Come installazioni artistiche
Victor Churchill, macelleria storica di Sidney, fondata dalla famiglia Puharich nel 1876, è un caso ormai famoso per la cifra espressiva e il posizionamento fashionmuseale. Polli, prosciutti, piatti pronti della gastronomia, pezzi di carne e quarti di bovino, di per sé vere e proprie installazioni artistiche all'interno del negozio, sono appesi e disposti secondo i criteri di visual merchandising evoluto degli store di moda. Le vetrine sono teche frigorifere, di legno e cristallo in cui i tagli migliori, sapientemente mescolati a qualche oggetto estraneo (soprattutto accessori moda) fanno bella mostra di sé come fossero oggetti di design limited edition. Non c'è dubbio che tutto ciò che è sotto teca, pur strizzando l'occhio al museo, è in vendita e dunque la domanda "contemplo o compro" è di fatto retorica.
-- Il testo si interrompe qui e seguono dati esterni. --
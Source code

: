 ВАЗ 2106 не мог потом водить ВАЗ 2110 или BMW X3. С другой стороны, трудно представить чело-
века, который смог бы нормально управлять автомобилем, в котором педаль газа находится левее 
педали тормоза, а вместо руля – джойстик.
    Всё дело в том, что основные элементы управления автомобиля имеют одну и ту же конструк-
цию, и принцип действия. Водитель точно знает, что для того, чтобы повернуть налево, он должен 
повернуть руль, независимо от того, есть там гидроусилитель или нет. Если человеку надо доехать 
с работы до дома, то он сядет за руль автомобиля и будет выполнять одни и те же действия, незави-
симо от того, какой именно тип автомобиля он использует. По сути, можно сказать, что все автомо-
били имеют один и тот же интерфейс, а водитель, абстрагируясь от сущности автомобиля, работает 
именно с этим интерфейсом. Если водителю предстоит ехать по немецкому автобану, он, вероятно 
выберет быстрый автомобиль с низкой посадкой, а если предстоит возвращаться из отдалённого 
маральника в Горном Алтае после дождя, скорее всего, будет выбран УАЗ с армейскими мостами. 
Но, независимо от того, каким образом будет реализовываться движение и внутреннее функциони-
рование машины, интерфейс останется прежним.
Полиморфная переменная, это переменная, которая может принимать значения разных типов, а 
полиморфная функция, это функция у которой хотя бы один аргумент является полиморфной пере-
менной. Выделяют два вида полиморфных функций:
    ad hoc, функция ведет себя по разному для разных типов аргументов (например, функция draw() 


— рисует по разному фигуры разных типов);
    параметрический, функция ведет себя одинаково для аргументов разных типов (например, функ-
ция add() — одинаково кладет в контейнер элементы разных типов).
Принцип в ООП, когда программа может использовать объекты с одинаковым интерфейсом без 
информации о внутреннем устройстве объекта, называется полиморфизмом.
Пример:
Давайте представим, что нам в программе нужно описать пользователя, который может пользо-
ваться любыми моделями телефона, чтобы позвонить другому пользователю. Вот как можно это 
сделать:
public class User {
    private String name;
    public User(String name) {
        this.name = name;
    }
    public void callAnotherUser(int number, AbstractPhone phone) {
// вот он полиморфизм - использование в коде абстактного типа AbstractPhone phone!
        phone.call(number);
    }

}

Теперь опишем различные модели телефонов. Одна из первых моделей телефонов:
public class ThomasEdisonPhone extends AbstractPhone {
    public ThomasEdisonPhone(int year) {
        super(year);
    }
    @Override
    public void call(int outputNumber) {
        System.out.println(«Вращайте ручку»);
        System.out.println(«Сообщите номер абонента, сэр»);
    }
Tuttavia, nel panorama di polisensorialità diffusa, delle esperienze di varia natura (dal try-before-you-buy alle varie forme del retailtainment ecc.) l'effetto freezing del guardare e non toccare, la distanza emotiva e la leggera soggezione indotta dalle analogie con gli spazi espositivi delle istituzioni culturali e dell'arte è una scelta interessante per molti motivi. Il punto di vendita, teatralizzato, rimanda a uno spazio artistico-culturale e acquisisce nuovo potere di intrattenimento. L'esperienza di fruizione della clientela, che è contemporaneamente "pubblico visitatore", così come l'esperienza d'acquisto, sono fortemente influenzate dal mood e dall'estetica museali, in quanto elementi relativamente inediti nel mondo del retailing.
La merce esposta si sovraccarica di esclusività e significati simbolici, legati al mondo e all'immaginario dell'arte, che aggiungono valore alla qualità e unicità dell'offerta. Nella realtà dinamica e mutevole del retailing contemporaneo, la simulazione all'interno degli spazi.